Through his example, the values of courage, truth, justice, compassion, dignity, humility and service not only defined Dr. King’s character and empowered his leadership, but these values have encouraged me to follow his teachings, his work and his vision. He brought hope and healing to America and until his dream has come through for all Americans and people in the world, his legacy must be empowered and we must pick up from where he left.
Dr. King once said that we all have to decide whether we “will walk in the light of creative altruism or the darkness of destructive selfishness. Life’s most persistent and nagging question, he said, is `what are you doing for others?’”
He would quote Mark 9:35, the scripture in which Jesus of Nazareth tells James and John “…whosoever will be great among you shall be your servant; and whosoever among you will be the first shall be the servant of all.”
And when Martin talked about the end of his mortal life in one of his last sermons, on February 4, 1968 in the pulpit of Ebenezer Baptist Church, even then he lifted up the value of service as the hallmark of a full life. “I’d like somebody to mention on that day Martin Luther King, Jr. tried to give his life serving others,” he said. “I want you to say on that day, that I did try in my life…to love and serve humanity.

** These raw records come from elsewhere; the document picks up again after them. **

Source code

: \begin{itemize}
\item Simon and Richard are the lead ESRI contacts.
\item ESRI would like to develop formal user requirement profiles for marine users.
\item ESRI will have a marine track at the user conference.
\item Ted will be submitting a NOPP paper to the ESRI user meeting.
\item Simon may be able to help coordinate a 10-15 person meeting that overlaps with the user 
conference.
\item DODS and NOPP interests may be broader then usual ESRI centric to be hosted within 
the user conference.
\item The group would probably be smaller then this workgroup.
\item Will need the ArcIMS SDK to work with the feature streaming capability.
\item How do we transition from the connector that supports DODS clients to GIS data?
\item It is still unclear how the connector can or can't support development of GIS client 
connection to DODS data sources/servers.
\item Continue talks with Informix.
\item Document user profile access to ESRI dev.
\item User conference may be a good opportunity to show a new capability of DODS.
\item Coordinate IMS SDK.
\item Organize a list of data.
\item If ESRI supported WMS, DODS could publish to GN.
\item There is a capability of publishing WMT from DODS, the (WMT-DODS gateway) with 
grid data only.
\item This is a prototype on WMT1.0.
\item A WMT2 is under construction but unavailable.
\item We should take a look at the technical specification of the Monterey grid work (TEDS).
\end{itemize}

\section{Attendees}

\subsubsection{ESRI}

Dr. King is my role model because his vision is now my vision: “A global vision of the world house, a world whose people and nations had triumphed over poverty, racism, war and violence.”
Dr King is America’s pre-eminent advocate of nonviolence — the man who taught by his example that nonviolent action is the most powerful, revolutionary force for social change available to oppressed people in their struggles for liberation. (1)
(1) From the King Center Organization.